I have a float32 signed image that displays when I use imshow() but gives a black output when using imwrite(), which I suspect is because the float 32 array has values between around -6 to 6, which result in the output having pixel values 6 in the 0-255 range.
I tried MINMAX normalisation, but this results in the black parts of the image flashing white when I iterate through the frames.
The float32 array I’m getting is the Brox optical flow output which I’d like to save as it is displayed in imshow().
How do I normalize these optical flow arrays to save them as .jpg or any other format that is small in size?
I’ve tried TIFF to get accurate outputs at the cost of size, but the outputs are still distorted.
Code:
#FLOW COMPUTATION
gpu_flow = brox_of.calc(gpu_prev, gpu_frame, None) #2 vectors
#splitting flow into 2
gpu_flow_x = cv2.cuda_GpuMat(gpu_flow.size(), cv2.CV_32FC1)

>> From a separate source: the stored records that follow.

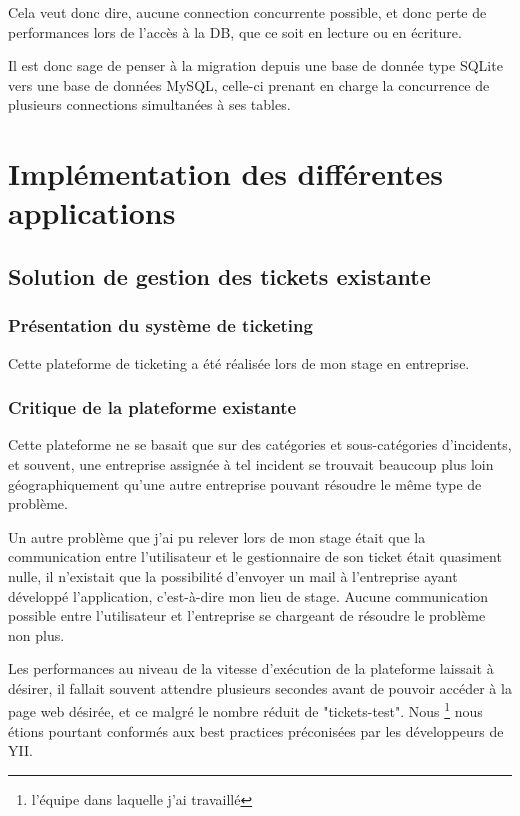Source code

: \documentclass[12pt,table,a4paper]{report}
\begin{document}
Cela veut donc dire, aucune connection concurrente possible, et donc perte de performances lors de l'accès à la DB, que ce soit en lecture ou en écriture.

Il est donc sage de penser à la migration depuis une base de donnée type SQLite vers une base de données MySQL, celle-ci prenant en charge la concurrence de plusieurs connections simultanées à ses tables.


\chapter{Implémentation des différentes applications}

\section{Solution de gestion des tickets existante}

\subsection{Présentation du système de ticketing}
Cette plateforme de ticketing a été réalisée lors de mon stage en entreprise.

\subsection{Critique de la plateforme existante}
Cette plateforme ne se basait que sur des catégories et sous-catégories d'incidents, et souvent, une entreprise assignée à tel incident se trouvait beaucoup plus loin géographiquement qu'une autre entreprise pouvant résoudre le même type de problème.

Un autre problème que j'ai pu relever lors de mon stage était que la communication entre l'utilisateur et le gestionnaire de son ticket était quasiment nulle, il n'existait que la possibilité d'envoyer un mail à l'entreprise ayant développé l'application, c'est-à-dire mon lieu de stage. Aucune communication possible entre l'utilisateur et l'entreprise se chargeant de résoudre le problème non plus.

Les performances au niveau de la vitesse d'exécution de la plateforme laissait à désirer, il fallait souvent attendre plusieurs secondes avant de pouvoir accéder à la page web désirée, et ce malgré le nombre réduit de "tickets-test". Nous \footnote{l'équipe dans laquelle j'ai travaillé} nous étions pourtant conformés aux best practices préconisées par les développeurs de YII.
\end{document}
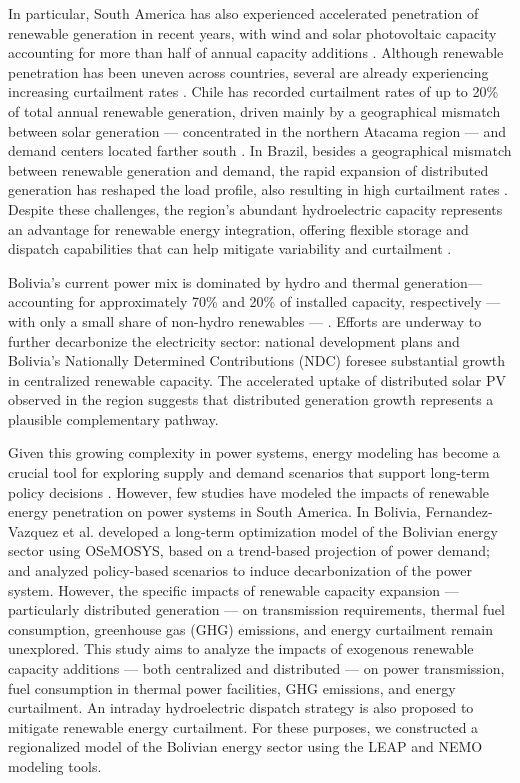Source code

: \documentclass[a4paper,fleqn]{cas-dc}
\begin{document}
In particular, South America has also experienced accelerated penetration of renewable generation in recent years, with wind and solar photovoltaic capacity accounting for more than half of annual capacity additions \cite{IEA2023LatinAmerica}. Although renewable penetration has been uneven across countries, several are already experiencing increasing curtailment rates \cite{vonpapp2022vertimiento, silva2025wind}. Chile has recorded curtailment rates of up to 20\% of total annual renewable generation, driven mainly by a geographical mismatch between solar generation — concentrated in the northern Atacama region — and demand centers located farther south \cite{vonpapp2022vertimiento, silva2025wind}. In Brazil, besides a geographical mismatch between renewable generation and demand, the rapid expansion of distributed generation has reshaped the load profile, also resulting in high curtailment rates \cite{da2025regulatory, silva2026curtailment}. Despite these challenges, the region's abundant hydroelectric capacity \cite{farfan2017structural, IEA2023LatinAmerica} represents an advantage for renewable energy integration, offering flexible storage and dispatch capabilities that can help mitigate variability and curtailment \cite{wan1993factors, hingray2014integrating}.

Bolivia's current power mix is dominated by hydro and thermal generation—accounting for approximately 70\% and 20\% of installed capacity, respectively — with only a small share of non-hydro renewables — \cite{AETN2026}. Efforts are underway to further decarbonize the electricity sector: national development plans \cite{Bolivia_PER2035} and Bolivia's Nationally Determined Contributions (NDC) \cite{Bolivia_NDC2021} foresee substantial growth in centralized renewable capacity. The accelerated uptake of distributed solar PV observed in the region \cite{chueca2023early} suggests that distributed generation growth represents a plausible complementary pathway.

Given this growing complexity in power systems, energy modeling has become a crucial tool for exploring supply and demand scenarios that support long-term policy decisions \cite{huntington1982modeling, pfenninger2014energy}. However, few studies have modeled the impacts of renewable energy penetration on power systems in South America. In Bolivia, Fernandez-Vazquez et al. \cite{fernandez2022energy} developed a long-term optimization model of the Bolivian energy sector using OSeMOSYS, based on a trend-based projection of power demand; and analyzed policy-based scenarios to induce decarbonization of the power system. However, the specific impacts of renewable capacity expansion — particularly distributed generation — on transmission requirements, thermal fuel consumption, greenhouse gas (GHG) emissions, and energy curtailment remain unexplored. This study aims to analyze the impacts of exogenous renewable capacity additions — both centralized and distributed — on power transmission, fuel consumption in thermal power facilities, GHG emissions, and energy curtailment. An intraday hydroelectric dispatch strategy is also proposed to mitigate renewable energy curtailment. For these purposes, we constructed a regionalized model of the Bolivian energy sector using the LEAP and NEMO modeling tools.
\end{document}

gpu_flow_y = cv2.cuda_GpuMat(gpu_flow.size(), cv2.CV_32FC1)
temp = cv2.cuda_GpuMat(gpu_flow.size(), cv2.CV_8U)
cv2.cuda.split(gpu_flow, [gpu_flow_x, gpu_flow_y], cv2.cuda.Stream_Null())

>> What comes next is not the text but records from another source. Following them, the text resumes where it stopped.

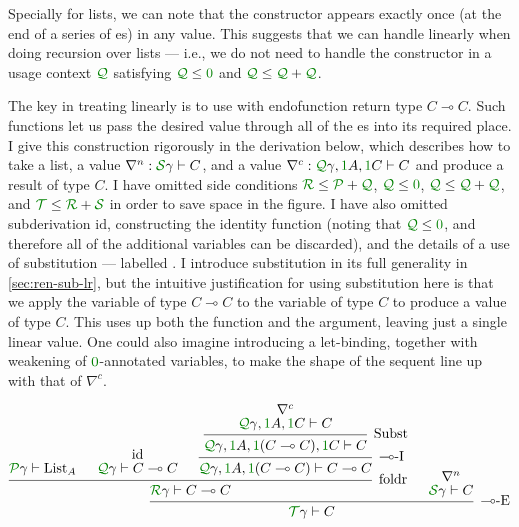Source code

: \begin{example}
  Specially for lists, we can note that the  constructor appears
  exactly once (at the end of a series of es) in any value.
  This suggests that we can handle  linearly when doing recursion
  over lists --- i.e., we do not need to handle the  constructor in
  a usage context $\grQ$ satisfying $\grQ \leq \gr0$ and
  $\grQ \leq \grQ + \grQ$.

  The key in treating  linearly is to use  with
  endofunction return type $C \multimap C$.
  Such functions let us pass the desired  value through all of the
  es into its required place.
  I give this construction rigorously in the derivation below, which describes
  how to take a list, a  value $\nabla^n : \grS\gamma \vdash C$,
  and a  value $\nabla^c : \grQ\gamma, \gr1A, \gr1C \vdash C$ and
  produce a result of type $C$.
  I have omitted side conditions
  $\grR \leq \grP + \grQ$, $\grQ \leq \gr0$, $\grQ \leq \grQ + \grQ$, and
  $\grT \leq \grR + \grS$ in order to save space in the figure.
  I have also omitted subderivation $\mathrm{id}$, constructing the identity
  function (noting that $\grQ \leq \gr0$, and therefore all of the additional
  variables can be discarded), and the details of a use of substitution ---
  labelled .
  I introduce substitution in its full generality in \cref{sec:ren-sub-lr}, but
  the intuitive justification for using substitution here is that we apply the
  variable of type $C \multimap C$ to the variable of type $C$ to produce a
  value of type $C$.
  This uses up both the function and the argument, leaving just a single linear
  value.
  One could also imagine introducing a let-binding, together with weakening of
  $\gr0$-annotated variables, to make the shape of the sequent line up with that
  of $\nabla^c$.

  \begin{displaymath}
    \begin{prooftree}
      \hypo{\grP\gamma \vdash \mathrm{List}_A}
      \hypo{\mathrm{id}}
      \infer[no rule]1{\grQ\gamma \vdash C \multimap C}
      \hypo{\nabla^c}
      \infer[no rule]1{\grQ\gamma, \gr1A, \gr1C \vdash C}
      \infer1[Subst]{\grQ\gamma, \gr1A, \gr1\plr{C \multimap C}, \gr1C \vdash C}
      \infer1[$\multimap$-I]{\grQ\gamma, \gr1A, \gr1\plr{C \multimap C} \vdash C \multimap C}
      \infer3[foldr]{\grR\gamma \vdash C \multimap C}
      \hypo{\nabla^n}
      \infer[no rule]1{\grS\gamma \vdash C}
      \infer2[$\multimap$-E]{\grT\gamma \vdash C}
    \end{prooftree}
  \end{displaymath}


\end{example}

# set value to normalized magnitude from 0 to 255
#gpu_flow_x = cv2.cuda.normalize(gpu_flow_x, 0, 1, cv2.NORM_MINMAX, -1)
#print(gpu_flow_x.type())
#gpu_flow_y = cv2.cuda.normalize(gpu_flow_y, 0, 255, cv2.NORM_MINMAX, -1)
#help(cv2.cuda_GpuMat.convertTo)
gpu_flow_x.convertTo(cv2.CV_8U, temp)
x = gpu_flow_x.download()
y = gpu_flow_y.download()
#x3d = np.expand_dims(x, axis=2)
#x = x.astype(np.uint8)
cv2.imshow('temp', x)
The code looks bad now, but this is to show what functions I’ve tried using.